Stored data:
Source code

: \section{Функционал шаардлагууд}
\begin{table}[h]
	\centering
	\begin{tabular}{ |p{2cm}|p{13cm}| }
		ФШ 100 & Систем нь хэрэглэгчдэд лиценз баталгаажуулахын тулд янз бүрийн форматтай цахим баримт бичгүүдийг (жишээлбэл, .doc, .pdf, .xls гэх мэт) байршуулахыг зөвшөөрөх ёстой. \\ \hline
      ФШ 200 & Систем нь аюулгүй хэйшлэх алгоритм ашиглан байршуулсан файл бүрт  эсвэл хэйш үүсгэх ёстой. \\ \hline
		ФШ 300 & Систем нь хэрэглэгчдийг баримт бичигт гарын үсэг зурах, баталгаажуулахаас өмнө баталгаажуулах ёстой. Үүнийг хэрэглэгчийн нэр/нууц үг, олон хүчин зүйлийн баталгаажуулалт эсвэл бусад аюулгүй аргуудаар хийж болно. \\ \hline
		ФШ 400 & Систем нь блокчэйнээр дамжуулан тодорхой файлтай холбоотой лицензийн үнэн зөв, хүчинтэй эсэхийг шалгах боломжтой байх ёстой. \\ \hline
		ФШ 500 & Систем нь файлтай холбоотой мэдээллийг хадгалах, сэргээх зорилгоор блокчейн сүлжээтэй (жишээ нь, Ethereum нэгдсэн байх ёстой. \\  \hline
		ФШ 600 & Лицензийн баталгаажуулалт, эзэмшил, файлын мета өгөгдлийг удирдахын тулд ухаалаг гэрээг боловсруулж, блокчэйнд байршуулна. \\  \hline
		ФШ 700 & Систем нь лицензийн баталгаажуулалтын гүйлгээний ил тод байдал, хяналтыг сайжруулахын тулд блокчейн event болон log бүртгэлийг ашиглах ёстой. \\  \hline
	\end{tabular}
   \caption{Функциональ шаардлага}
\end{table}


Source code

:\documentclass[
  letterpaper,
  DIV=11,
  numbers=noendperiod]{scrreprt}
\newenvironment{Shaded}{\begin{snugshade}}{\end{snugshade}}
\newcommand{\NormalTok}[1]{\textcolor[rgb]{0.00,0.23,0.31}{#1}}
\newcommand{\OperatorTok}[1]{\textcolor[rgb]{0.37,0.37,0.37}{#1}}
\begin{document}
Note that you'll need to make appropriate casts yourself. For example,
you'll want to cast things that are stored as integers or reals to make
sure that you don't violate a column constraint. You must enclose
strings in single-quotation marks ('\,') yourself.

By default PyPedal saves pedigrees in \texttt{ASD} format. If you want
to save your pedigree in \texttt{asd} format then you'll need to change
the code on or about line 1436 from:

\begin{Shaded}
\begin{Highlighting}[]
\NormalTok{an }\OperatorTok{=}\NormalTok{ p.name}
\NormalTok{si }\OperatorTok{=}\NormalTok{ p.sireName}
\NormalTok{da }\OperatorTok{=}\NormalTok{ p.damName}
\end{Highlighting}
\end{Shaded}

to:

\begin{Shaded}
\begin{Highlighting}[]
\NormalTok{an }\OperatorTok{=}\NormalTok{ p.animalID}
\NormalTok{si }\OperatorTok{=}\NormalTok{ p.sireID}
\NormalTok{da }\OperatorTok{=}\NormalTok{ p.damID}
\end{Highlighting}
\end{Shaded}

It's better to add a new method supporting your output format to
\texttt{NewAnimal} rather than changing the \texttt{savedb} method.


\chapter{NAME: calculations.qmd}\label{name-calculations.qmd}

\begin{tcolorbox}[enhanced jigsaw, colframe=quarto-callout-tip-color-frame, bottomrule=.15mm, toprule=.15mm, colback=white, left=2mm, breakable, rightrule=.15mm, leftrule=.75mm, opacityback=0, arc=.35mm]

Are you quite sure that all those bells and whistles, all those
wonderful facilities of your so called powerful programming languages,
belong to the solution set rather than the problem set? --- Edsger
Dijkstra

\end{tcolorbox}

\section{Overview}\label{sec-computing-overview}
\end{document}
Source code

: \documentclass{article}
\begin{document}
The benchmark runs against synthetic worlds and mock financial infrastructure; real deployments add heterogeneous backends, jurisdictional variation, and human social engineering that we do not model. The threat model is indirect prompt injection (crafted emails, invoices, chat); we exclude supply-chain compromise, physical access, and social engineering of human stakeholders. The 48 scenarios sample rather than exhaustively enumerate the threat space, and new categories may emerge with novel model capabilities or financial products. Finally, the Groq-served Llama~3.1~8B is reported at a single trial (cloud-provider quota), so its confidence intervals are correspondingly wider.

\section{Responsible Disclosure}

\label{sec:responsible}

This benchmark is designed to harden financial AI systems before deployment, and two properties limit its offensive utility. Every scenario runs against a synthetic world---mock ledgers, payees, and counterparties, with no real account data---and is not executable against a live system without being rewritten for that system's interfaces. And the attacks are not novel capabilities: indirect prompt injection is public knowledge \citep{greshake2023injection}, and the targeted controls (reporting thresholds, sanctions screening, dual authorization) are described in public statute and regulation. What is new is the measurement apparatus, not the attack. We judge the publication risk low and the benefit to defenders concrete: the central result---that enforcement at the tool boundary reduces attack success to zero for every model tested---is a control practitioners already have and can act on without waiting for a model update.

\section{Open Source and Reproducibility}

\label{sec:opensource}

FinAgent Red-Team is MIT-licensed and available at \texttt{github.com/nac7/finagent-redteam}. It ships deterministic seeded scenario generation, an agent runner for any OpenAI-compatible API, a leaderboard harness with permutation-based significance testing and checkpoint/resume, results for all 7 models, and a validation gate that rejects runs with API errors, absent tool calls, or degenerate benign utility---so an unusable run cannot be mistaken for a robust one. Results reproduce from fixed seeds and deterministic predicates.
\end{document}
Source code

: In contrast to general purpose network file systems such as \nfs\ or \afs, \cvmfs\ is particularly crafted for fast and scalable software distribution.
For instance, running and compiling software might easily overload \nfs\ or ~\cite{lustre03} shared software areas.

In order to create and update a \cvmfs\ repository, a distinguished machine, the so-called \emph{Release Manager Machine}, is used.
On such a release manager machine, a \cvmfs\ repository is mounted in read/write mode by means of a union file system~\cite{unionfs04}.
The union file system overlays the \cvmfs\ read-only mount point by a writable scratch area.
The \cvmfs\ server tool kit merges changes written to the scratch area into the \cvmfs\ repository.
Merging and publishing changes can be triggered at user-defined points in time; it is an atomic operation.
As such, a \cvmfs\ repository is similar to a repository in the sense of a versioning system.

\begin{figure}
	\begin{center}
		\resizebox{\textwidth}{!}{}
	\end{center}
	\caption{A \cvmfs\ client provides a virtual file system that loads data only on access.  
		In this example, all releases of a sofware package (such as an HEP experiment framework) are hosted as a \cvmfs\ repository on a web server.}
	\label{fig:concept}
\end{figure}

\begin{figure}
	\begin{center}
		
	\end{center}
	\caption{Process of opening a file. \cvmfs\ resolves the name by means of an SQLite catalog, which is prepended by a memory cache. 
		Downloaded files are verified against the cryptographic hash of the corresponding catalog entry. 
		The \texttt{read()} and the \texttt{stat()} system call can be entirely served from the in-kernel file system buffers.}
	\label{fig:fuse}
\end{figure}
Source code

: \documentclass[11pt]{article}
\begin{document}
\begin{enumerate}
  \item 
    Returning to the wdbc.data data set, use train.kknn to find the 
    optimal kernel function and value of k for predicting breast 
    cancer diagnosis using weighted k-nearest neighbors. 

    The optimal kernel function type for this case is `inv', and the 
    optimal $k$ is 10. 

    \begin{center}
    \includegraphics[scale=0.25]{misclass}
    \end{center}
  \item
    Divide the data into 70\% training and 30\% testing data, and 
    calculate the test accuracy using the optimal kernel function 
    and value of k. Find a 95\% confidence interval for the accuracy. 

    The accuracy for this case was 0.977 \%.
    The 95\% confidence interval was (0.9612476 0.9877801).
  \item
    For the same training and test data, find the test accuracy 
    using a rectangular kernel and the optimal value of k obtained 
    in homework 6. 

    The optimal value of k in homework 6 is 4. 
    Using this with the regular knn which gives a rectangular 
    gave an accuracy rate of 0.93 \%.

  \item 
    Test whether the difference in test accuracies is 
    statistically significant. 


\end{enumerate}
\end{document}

Task requirements: Wherever "access" occurs in the entries above, copy the line it sits on.

Your response:
The benchmark runs against synthetic worlds and mock financial infrastructure; real deployments add heterogeneous backends, jurisdictional variation, and human social engineering that we do not model. The threat model is indirect prompt injection (crafted emails, invoices, chat); we exclude supply-chain compromise, physical access, and social engineering of human stakeholders. The 48 scenarios sample rather than exhaustively enumerate the threat space, and new categories may emerge with novel model capabilities or financial products. Finally, the Groq-served Llama~3.1~8B is reported at a single trial (cloud-provider quota), so its confidence intervals are correspondingly wider.
	\caption{A \cvmfs\ client provides a virtual file system that loads data only on access.  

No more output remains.